■ **WHAT YOU SHOULD DO**: Among the entries below, please show each line that carries the word "changes".

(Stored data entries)
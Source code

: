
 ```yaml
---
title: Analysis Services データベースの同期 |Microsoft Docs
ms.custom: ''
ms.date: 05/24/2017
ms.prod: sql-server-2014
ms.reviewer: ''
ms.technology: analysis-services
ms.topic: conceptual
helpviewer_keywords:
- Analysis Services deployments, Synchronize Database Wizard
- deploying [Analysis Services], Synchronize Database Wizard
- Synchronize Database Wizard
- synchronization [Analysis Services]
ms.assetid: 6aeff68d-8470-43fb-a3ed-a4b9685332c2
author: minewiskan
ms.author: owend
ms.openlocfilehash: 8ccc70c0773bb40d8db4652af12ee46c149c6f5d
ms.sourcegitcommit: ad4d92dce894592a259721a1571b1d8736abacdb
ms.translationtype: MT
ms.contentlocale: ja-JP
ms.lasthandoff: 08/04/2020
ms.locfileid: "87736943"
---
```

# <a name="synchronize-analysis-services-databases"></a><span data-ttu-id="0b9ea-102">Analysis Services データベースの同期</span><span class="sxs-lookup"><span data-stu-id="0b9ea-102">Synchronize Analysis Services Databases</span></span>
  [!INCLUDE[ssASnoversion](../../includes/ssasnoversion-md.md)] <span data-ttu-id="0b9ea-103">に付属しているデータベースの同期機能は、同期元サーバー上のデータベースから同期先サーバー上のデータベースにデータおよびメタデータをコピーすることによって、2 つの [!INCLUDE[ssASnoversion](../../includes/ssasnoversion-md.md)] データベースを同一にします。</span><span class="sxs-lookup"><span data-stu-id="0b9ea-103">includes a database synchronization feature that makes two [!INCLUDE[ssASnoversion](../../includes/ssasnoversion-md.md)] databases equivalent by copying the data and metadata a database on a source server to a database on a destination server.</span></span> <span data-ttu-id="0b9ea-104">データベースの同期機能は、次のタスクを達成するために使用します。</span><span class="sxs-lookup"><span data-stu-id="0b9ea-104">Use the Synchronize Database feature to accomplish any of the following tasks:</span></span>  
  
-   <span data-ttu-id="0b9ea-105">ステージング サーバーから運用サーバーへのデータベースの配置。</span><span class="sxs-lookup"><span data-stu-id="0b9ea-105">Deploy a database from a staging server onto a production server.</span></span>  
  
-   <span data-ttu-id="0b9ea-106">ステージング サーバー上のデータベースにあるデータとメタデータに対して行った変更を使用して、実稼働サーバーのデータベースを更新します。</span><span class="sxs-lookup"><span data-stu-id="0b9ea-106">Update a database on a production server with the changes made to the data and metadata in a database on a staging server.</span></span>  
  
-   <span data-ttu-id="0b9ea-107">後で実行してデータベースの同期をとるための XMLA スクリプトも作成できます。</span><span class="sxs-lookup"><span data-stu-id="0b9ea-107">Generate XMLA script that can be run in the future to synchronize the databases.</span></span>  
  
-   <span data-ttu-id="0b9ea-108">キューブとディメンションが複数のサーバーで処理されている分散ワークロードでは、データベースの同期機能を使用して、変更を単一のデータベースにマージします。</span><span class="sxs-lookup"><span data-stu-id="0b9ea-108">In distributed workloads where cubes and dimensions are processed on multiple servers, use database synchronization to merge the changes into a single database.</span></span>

■ **RESULT OF THIS TASK**:
-   <span data-ttu-id="0b9ea-106">ステージング サーバー上のデータベースにあるデータとメタデータに対して行った変更を使用して、実稼働サーバーのデータベースを更新します。</span><span class="sxs-lookup"><span data-stu-id="0b9ea-106">Update a database on a production server with the changes made to the data and metadata in a database on a staging server.</span></span>  
-   <span data-ttu-id="0b9ea-108">キューブとディメンションが複数のサーバーで処理されている分散ワークロードでは、データベースの同期機能を使用して、変更を単一のデータベースにマージします。</span><span class="sxs-lookup"><span data-stu-id="0b9ea-108">In distributed workloads where cubes and dimensions are processed on multiple servers, use database synchronization to merge the changes into a single database.</span></span>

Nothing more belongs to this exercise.